21.3.5. Guides for Multi-Objective Optimization
Multi-objective optimization strategy gives non-unique solution. Let’s consider the typical optimization formulation as
\(\underset{\mathbf{x}}{\mathop{\min }}\,P\left( {{f}_{i}}\left( \mathbf{x} \right) \right),\text{ }i=1,2,...,m\)
Where, the design variable vector \(\mathbf{x}\) belong to the feasible set \(\Omega \subset {{R}^{n}}\), defined by equality and inequality constraints as \(\Omega =\left\{ \mathbf{x}\in {{R}^{n}}:\mathbf{h}\left( \mathbf{x} \right)=\mathbf{0},\mathbf{g}\left( \mathbf{x} \right)\le \mathbf{0} \right\}\). Also, \({{f}_{i}}\left( \mathbf{x} \right)\) is the ith objective and the functional \(P\) is called as a preference function.
Unlike a single objective, multi-objective optimization has no unique solution that would give an optimum for all objectives simultaneously. We call it as a Pareto optimal. A solution \({{\mathbf{x}}^{*}}\) is Pareto optimal if there exists no feasible point \(\mathbf{x}\) which would decrease some objectives without causing a simultaneously increase in at least one objective. Figure 21.78 shows the Pareto optimum.

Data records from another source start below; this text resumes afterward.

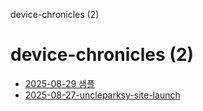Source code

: device-chronicles (2)

# device-chronicles (2)

- [2025-08-29 샘플](./2025-08-29%20샘플.html)
- [2025-08-27-uncleparksy-site-launch](./2025-08-27-uncleparksy-site-launch.html)
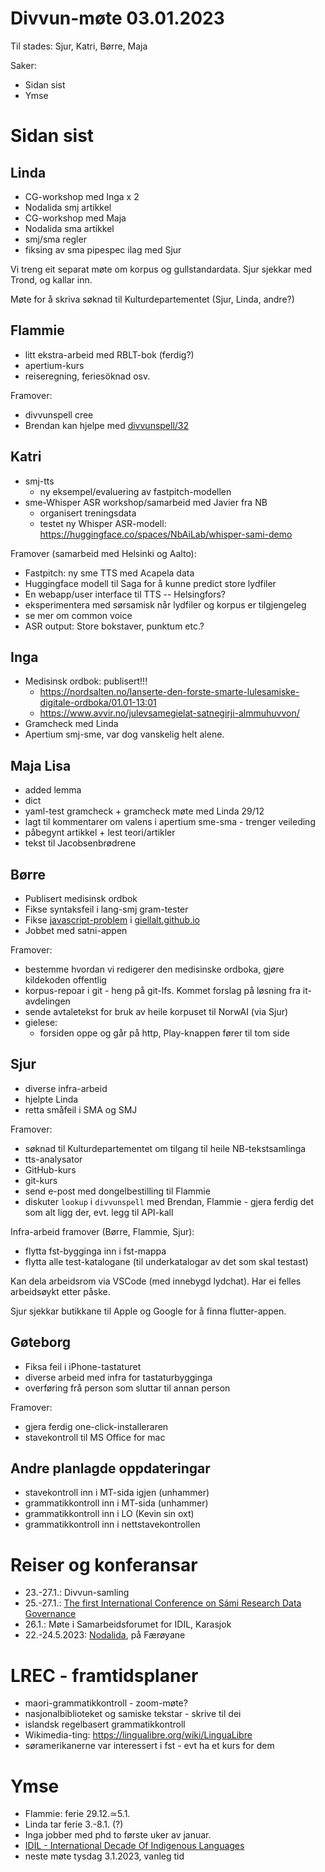 # Divvun-møte 03.01.2023

Til stades: Sjur, Katri, Børre, Maja

Saker:

* Sidan sist
* Ymse

# Sidan sist

## Linda

* CG-workshop med Inga x 2
* Nodalida smj artikkel
* CG-workshop med Maja
* Nodalida sma artikkel
* smj/sma regler
* fiksing av sma pipespec ilag med Sjur

Vi treng eit separat møte om korpus og gullstandardata. Sjur sjekkar med Trond, og kallar inn.

Møte for å skriva søknad til Kulturdepartementet (Sjur, Linda, andre?)

## Flammie

* litt ekstra-arbeid med RBLT-bok (ferdig?)
* apertium-kurs
* reiseregning, feriesöknad osv.

Framover:

* divvunspell cree
* Brendan kan hjelpe med [divvunspell/32](https://github.com/divvun/divvunspell/issues/32)


## Katri

* smj-tts
    * ny eksempel/evaluering av fastpitch-modellen
* sme-Whisper ASR workshop/samarbeid med Javier fra NB
    * organisert treningsdata
    * testet ny Whisper ASR-modell: \
      <https://huggingface.co/spaces/NbAiLab/whisper-sami-demo>

Framover (samarbeid med Helsinki og Aalto):
* Fastpitch: ny sme TTS med Acapela data
* Huggingface modell til Saga for å kunne predict store lydfiler
* En webapp/user interface til TTS -- Helsingfors?
* eksperimentera med sørsamisk når lydfiler og korpus er tilgjengeleg
* se mer om common voice
* ASR output: Store bokstaver, punktum etc.?

## Inga

* Medisinsk ordbok: publisert!!! 
    * <https://nordsalten.no/lanserte-den-forste-smarte-lulesamiske-digitale-ordboka/01.01-13:01>
    * <https://www.avvir.no/julevsamegielat-satnegirji-almmuhuvvon/>
* Gramcheck med Linda
* Apertium smj-sme, var dog vanskelig helt alene.

## Maja Lisa

* added lemma
* dict
* yaml-test gramcheck + gramcheck møte med Linda 29/12
* lagt til kommentarer om valens i apertium sme-sma - trenger veileding
* påbegynt artikkel + lest teori/artikler 
* tekst til Jacobsenbrødrene

## Børre

* Publisert medisinsk ordbok
* Fikse syntaksfeil i lang-smj gram-tester
* Fikse
  [javascript-problem](https://github.com/giellalt/giellalt.github.io/issues/10#issuecomment-1354775552)
  i [giellalt.github.io](https://giellalt.github.io)
* Jobbet med satni-appen

Framover:

* bestemme hvordan vi redigerer den medisinske ordboka, gjøre kildekoden offentlig
* korpus-repoar i git - heng på git-lfs. Kommet forslag på løsning fra it-avdelingen
* sende avtaletekst for bruk av heile korpuset til NorwAI (via Sjur)
* gielese:
  * forsiden oppe og går på http, Play-knappen fører til tom side

## Sjur

* diverse infra-arbeid
* hjelpte Linda
* retta småfeil i SMA og SMJ

Framover:

* søknad til Kulturdepartementet om tilgang til heile NB-tekstsamlinga
* tts-analysator
* GitHub-kurs
* git-kurs
* send e-post med dongelbestilling til Flammie
* diskuter `lookup` i `divvunspell` med Brendan, Flammie - gjera ferdig det
  som alt ligg der, evt. legg til API-kall

Infra-arbeid framover (Børre, Flammie, Sjur):

* flytta fst-bygginga inn i fst-mappa
* flytta alle test-katalogane (til underkatalogar av det som skal testast)

Kan dela arbeidsrom via VSCode (med innebygd lydchat). Har ei felles arbeidsøykt etter påske.

Sjur sjekkar butikkane til Apple og Google for å finna flutter-appen.

## Gøteborg

* Fiksa feil i iPhone-tastaturet
* diverse arbeid med infra for tastaturbygginga
* overføring frå person som sluttar til annan person

Framover:

* gjera ferdig one-click-installeraren
* stavekontroll til MS Office for mac

## Andre planlagde oppdateringar

* stavekontroll inn i MT-sida igjen (unhammer)
* grammatikkontroll inn i MT-sida (unhammer)
* grammatikkontroll inn i LO (Kevin sin oxt)
* grammatikkontroll inn i nettstavekontrollen

# Reiser og konferansar

* 23.-27.1.: Divvun-samling
* 25.-27.1.: [The first International Conference on Sámi Research Data Governance](https://uit.no/tavla/artikkel/794984/international_conference_on_s_mi_research_data_go)
* 26.1.: Møte i Samarbeidsforumet for IDIL, Karasjok
* 22.-24.5.2023: [Nodalida](https://www.nodalida2023.fo/call-for-papers), på Færøyane

# LREC - framtidsplaner

* maori-grammatikkontroll - zoom-møte?
* nasjonalbiblioteket og samiske tekstar - skrive til dei
* islandsk regelbasert grammatikkontroll
* Wikimedia-ting: <https://lingualibre.org/wiki/LinguaLibre>
* søramerikanerne var interessert i fst - evt ha et kurs for dem

# Ymse

* Flammie: ferie 29.12.≃5.1.
* Linda tar ferie 3.-8.1. (?)
* Inga jobber med phd to første uker av januar.
* [IDIL - International Decade Of Indigenous Languages](https://fpcc.ca/stories/the-decade-of-indigenous-languages/)
* neste møte tysdag 3.1.2023, vanleg tid
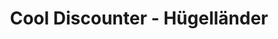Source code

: ---
title: "Cool Discounter - Hügelländer"
url: /sinsheim/cool-discounter-huegellaender/
shop: Supermarkt
---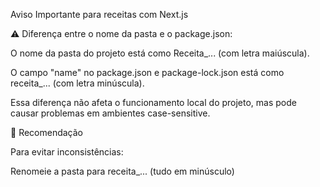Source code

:Aviso Importante para receitas com Next.js

⚠️ Diferença entre o nome da pasta e o package.json:

O nome da pasta do projeto está como Receita_... (com letra maiúscula).

O campo "name" no package.json e package-lock.json está como receita_... (com letra minúscula).

Essa diferença não afeta o funcionamento local do projeto, mas pode causar problemas em ambientes case-sensitive.

🔧 Recomendação

Para evitar inconsistências:

  Renomeie a pasta para receita_... (tudo em minúsculo)

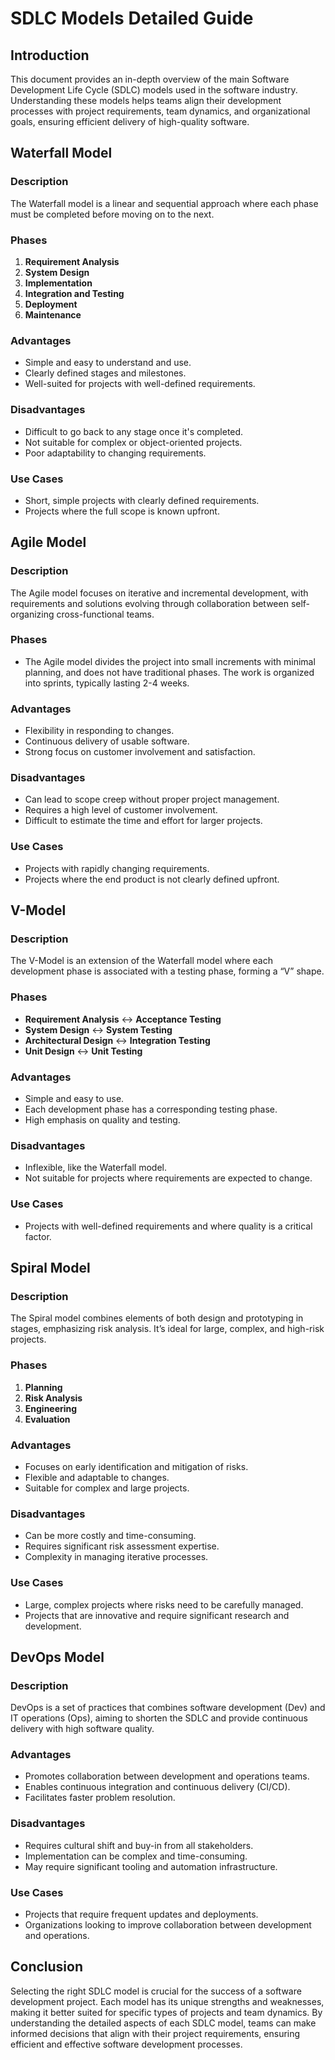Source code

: # SDLC Models Detailed Guide

## Introduction

This document provides an in-depth overview of the main Software Development Life Cycle (SDLC) models used in the software industry. Understanding these models helps teams align their development processes with project requirements, team dynamics, and organizational goals, ensuring efficient delivery of high-quality software.

## Waterfall Model

### Description

The Waterfall model is a linear and sequential approach where each phase must be completed before moving on to the next.

### Phases

1. **Requirement Analysis**
2. **System Design**
3. **Implementation**
4. **Integration and Testing**
5. **Deployment**
6. **Maintenance**

### Advantages

- Simple and easy to understand and use.
- Clearly defined stages and milestones.
- Well-suited for projects with well-defined requirements.

### Disadvantages

- Difficult to go back to any stage once it's completed.
- Not suitable for complex or object-oriented projects.
- Poor adaptability to changing requirements.

### Use Cases

- Short, simple projects with clearly defined requirements.
- Projects where the full scope is known upfront.

## Agile Model

### Description

The Agile model focuses on iterative and incremental development, with requirements and solutions evolving through collaboration between self-organizing cross-functional teams.

### Phases

- The Agile model divides the project into small increments with minimal planning, and does not have traditional phases. The work is organized into sprints, typically lasting 2-4 weeks.

### Advantages

- Flexibility in responding to changes.
- Continuous delivery of usable software.
- Strong focus on customer involvement and satisfaction.

### Disadvantages

- Can lead to scope creep without proper project management.
- Requires a high level of customer involvement.
- Difficult to estimate the time and effort for larger projects.

### Use Cases

- Projects with rapidly changing requirements.
- Projects where the end product is not clearly defined upfront.

## V-Model

### Description

The V-Model is an extension of the Waterfall model where each development phase is associated with a testing phase, forming a “V” shape.

### Phases

- **Requirement Analysis** ↔ **Acceptance Testing**
- **System Design** ↔ **System Testing**
- **Architectural Design** ↔ **Integration Testing**
- **Unit Design** ↔ **Unit Testing**

### Advantages

- Simple and easy to use.
- Each development phase has a corresponding testing phase.
- High emphasis on quality and testing.

### Disadvantages

- Inflexible, like the Waterfall model.
- Not suitable for projects where requirements are expected to change.

### Use Cases

- Projects with well-defined requirements and where quality is a critical factor.

## Spiral Model

### Description

The Spiral model combines elements of both design and prototyping in stages, emphasizing risk analysis. It’s ideal for large, complex, and high-risk projects.

### Phases

1. **Planning**
2. **Risk Analysis**
3. **Engineering**
4. **Evaluation**

### Advantages

- Focuses on early identification and mitigation of risks.
- Flexible and adaptable to changes.
- Suitable for complex and large projects.

### Disadvantages

- Can be more costly and time-consuming.
- Requires significant risk assessment expertise.
- Complexity in managing iterative processes.

### Use Cases

- Large, complex projects where risks need to be carefully managed.
- Projects that are innovative and require significant research and development.

## DevOps Model

### Description

DevOps is a set of practices that combines software development (Dev) and IT operations (Ops), aiming to shorten the SDLC and provide continuous delivery with high software quality.

### Advantages

- Promotes collaboration between development and operations teams.
- Enables continuous integration and continuous delivery (CI/CD).
- Facilitates faster problem resolution.

### Disadvantages

- Requires cultural shift and buy-in from all stakeholders.
- Implementation can be complex and time-consuming.
- May require significant tooling and automation infrastructure.

### Use Cases

- Projects that require frequent updates and deployments.
- Organizations looking to improve collaboration between development and operations.

## Conclusion

Selecting the right SDLC model is crucial for the success of a software development project. Each model has its unique strengths and weaknesses, making it better suited for specific types of projects and team dynamics. By understanding the detailed aspects of each SDLC model, teams can make informed decisions that align with their project requirements, ensuring efficient and effective software development processes.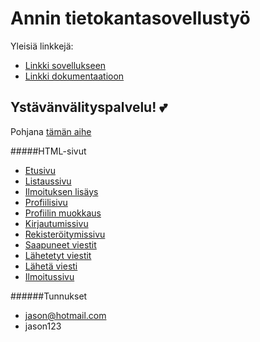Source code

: # Annin tietokantasovellustyö

Yleisiä linkkejä:

* [Linkki sovellukseen](http://pzanni.users.cs.helsinki.fi/tietokantasovellusty-/)
* [Linkki dokumentaatioon](https://github.com/pzanni/Tsoha-Bootstrap/blob/master/doc/dokumentaatio.pdf)

## Ystävänvälityspalvelu! :two_hearts:

Pohjana [tämän aihe](http://advancedkittenry.github.io/suunnittelu_ja_tyoymparisto/aiheet/Ystavanvalityspalvelu.html) 

#####HTML-sivut
* [Etusivu](http://pzanni.users.cs.helsinki.fi/tietokantasovellusty-/)
* [Listaussivu](http://pzanni.users.cs.helsinki.fi/tietokantasovellusty-/posts)
* [Ilmoituksen lisäys](http://pzanni.users.cs.helsinki.fi/tietokantasovellusty-/addpost)
* [Profiilisivu](http://pzanni.users.cs.helsinki.fi/tietokantasovellusty-/profile/1)
* [Profiilin muokkaus](http://pzanni.users.cs.helsinki.fi/tietokantasovellusty-/profile/edit/3)
* [Kirjautumissivu](http://pzanni.users.cs.helsinki.fi/tietokantasovellusty-/login)
* [Rekisteröitymissivu](http://pzanni.users.cs.helsinki.fi/tietokantasovellusty-/register)
* [Saapuneet viestit](http://pzanni.users.cs.helsinki.fi/tietokantasovellusty-/receivedmsgs)
* [Lähetetyt viestit](http://pzanni.users.cs.helsinki.fi/tietokantasovellusty-/sentmsgs)
* [Lähetä viesti](http://pzanni.users.cs.helsinki.fi/tietokantasovellusty-/sendmsg/2)
* [Ilmoitussivu](http://pzanni.users.cs.helsinki.fi/tietokantasovellusty-/post/1)

######Tunnukset
* jason@hotmail.com
* jason123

Figure 21.78 Local Pareto optimum in two objective case
Two points \(\mathbf{x}_{1}^{*}\) and \(\mathbf{x}_{2}^{*}\) are local optima for objectives \({{f}_{1}}\left( \mathbf{x} \right)\) and \({{f}_{2}}\left( \mathbf{x} \right)\), respectively. In multi-objective optimization, they are called as an ideal optimum and the point \({{\mathbf{x}}^{*}}\) is a local Pareto optimum.